Skip to content

Engine Input

bjornstahl edited this page Sep 11, 2017 · 1 revision

This page covers notes on input management in respect to general use, accessibility and internationalization. The opinion is that off all problem areas that we attempt to cover, in spite of the current mess that is audio and graphics, input is even worse off.

Although a lot of A/V related problems boil down to terrible APIs and purposefully disgusting drivers, the input problem and solution stem from a long legacy of stacking additional translation tables on top of a long chain of preexisting ones. Scancode to Keycode to Keysym to XSym to SDLSym back to XSym. Do we have remapping in any of these layers?
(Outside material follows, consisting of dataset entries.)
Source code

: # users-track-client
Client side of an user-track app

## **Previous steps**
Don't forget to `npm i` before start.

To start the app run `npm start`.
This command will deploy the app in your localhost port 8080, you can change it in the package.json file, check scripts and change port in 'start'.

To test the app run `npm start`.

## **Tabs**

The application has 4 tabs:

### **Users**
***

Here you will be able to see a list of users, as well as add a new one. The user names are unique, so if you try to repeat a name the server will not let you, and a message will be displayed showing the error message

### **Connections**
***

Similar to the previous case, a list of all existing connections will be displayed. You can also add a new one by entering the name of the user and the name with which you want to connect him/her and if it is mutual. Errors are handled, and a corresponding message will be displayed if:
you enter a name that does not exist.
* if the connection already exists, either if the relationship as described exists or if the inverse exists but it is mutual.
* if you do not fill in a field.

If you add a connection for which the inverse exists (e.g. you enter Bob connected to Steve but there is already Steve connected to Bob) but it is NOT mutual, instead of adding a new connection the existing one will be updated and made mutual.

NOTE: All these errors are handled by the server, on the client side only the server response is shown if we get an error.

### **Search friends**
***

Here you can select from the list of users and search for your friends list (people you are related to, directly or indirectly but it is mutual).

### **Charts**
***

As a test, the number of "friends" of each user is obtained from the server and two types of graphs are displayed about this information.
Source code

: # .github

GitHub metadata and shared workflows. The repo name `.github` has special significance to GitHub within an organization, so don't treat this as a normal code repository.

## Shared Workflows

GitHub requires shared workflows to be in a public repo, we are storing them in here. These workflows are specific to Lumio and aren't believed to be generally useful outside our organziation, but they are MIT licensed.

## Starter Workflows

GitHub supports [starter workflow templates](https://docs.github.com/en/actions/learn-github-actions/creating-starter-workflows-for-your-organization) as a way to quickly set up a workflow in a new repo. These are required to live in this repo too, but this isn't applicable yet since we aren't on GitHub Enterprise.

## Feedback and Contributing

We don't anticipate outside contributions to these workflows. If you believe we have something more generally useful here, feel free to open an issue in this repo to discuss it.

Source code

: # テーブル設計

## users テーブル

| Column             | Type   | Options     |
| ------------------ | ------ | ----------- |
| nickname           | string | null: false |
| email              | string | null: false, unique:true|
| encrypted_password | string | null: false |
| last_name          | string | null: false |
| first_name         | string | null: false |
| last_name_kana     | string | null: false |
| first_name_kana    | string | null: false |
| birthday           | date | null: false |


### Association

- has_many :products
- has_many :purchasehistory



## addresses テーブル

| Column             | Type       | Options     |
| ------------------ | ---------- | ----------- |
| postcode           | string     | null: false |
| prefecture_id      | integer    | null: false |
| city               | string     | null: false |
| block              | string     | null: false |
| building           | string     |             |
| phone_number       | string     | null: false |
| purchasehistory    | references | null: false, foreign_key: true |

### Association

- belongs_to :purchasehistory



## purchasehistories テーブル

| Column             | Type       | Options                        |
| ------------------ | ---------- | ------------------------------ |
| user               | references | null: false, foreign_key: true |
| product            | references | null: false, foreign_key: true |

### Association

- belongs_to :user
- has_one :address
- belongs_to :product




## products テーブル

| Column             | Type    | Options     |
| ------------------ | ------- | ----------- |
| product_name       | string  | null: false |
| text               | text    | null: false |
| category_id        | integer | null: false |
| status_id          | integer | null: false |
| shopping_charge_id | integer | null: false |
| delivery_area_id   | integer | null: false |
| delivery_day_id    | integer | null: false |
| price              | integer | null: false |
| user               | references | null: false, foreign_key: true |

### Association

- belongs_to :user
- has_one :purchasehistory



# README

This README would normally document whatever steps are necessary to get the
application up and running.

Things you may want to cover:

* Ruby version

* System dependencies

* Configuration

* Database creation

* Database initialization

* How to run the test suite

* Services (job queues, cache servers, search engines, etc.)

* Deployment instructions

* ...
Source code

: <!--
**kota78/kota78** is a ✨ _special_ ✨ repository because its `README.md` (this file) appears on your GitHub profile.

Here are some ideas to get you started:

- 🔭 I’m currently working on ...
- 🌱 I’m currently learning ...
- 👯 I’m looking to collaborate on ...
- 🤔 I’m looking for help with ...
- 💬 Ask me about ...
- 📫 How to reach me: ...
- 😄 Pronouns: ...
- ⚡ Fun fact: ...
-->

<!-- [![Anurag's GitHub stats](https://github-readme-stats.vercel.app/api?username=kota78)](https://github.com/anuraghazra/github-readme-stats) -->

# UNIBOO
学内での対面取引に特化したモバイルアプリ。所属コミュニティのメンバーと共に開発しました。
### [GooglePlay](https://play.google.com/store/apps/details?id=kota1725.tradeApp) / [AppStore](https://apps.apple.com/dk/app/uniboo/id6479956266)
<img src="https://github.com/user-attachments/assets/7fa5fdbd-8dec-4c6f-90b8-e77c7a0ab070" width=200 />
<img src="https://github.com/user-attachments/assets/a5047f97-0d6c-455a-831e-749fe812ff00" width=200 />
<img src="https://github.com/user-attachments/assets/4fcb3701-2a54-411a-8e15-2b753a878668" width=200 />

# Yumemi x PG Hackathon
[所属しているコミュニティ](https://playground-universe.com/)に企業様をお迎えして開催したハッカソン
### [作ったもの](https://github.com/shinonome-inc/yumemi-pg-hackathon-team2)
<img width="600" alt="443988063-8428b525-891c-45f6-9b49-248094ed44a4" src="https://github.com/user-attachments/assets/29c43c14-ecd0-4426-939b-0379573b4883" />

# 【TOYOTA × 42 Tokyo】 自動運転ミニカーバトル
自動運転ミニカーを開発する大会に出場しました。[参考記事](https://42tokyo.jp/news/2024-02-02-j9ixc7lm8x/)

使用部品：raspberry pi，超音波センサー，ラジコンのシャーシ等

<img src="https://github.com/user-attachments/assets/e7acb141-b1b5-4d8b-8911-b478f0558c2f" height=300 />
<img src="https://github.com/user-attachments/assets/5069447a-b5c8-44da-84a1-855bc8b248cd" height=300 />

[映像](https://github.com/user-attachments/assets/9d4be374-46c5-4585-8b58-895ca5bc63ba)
What is the current keyboard layout, should the layout be allowed to switch, is the translation tables mapped in kernel? in input layer of display server? is there an IME for more complex language input in effect? what about diacretric / triacretic states, are they tracked per connection? do we have multiple different keyboards attached? What is the encoding scheme in effect and so on. On top of that, there's the other legacy angle in ancilliary services (VNC, RDP, Terminals) and the entire facepalm that is modern day Unicode.

This scenario was just for keyboards, add high variability in sample rate (from a few Hz to a few thousand), noisy A/D converters in gamepads, devices being plugged in and plugged out ten times a second from cable issues. Calibration and latency in touch sensors. Compensating for drift in sensors etc. The higher level of abstraction you implement some of these stages on, the heavier the punishment (just look at the garbage collection workarounds hiding in android on the matter). The final approach heavily affects end-user quality of experience and a failure can render a device unusable.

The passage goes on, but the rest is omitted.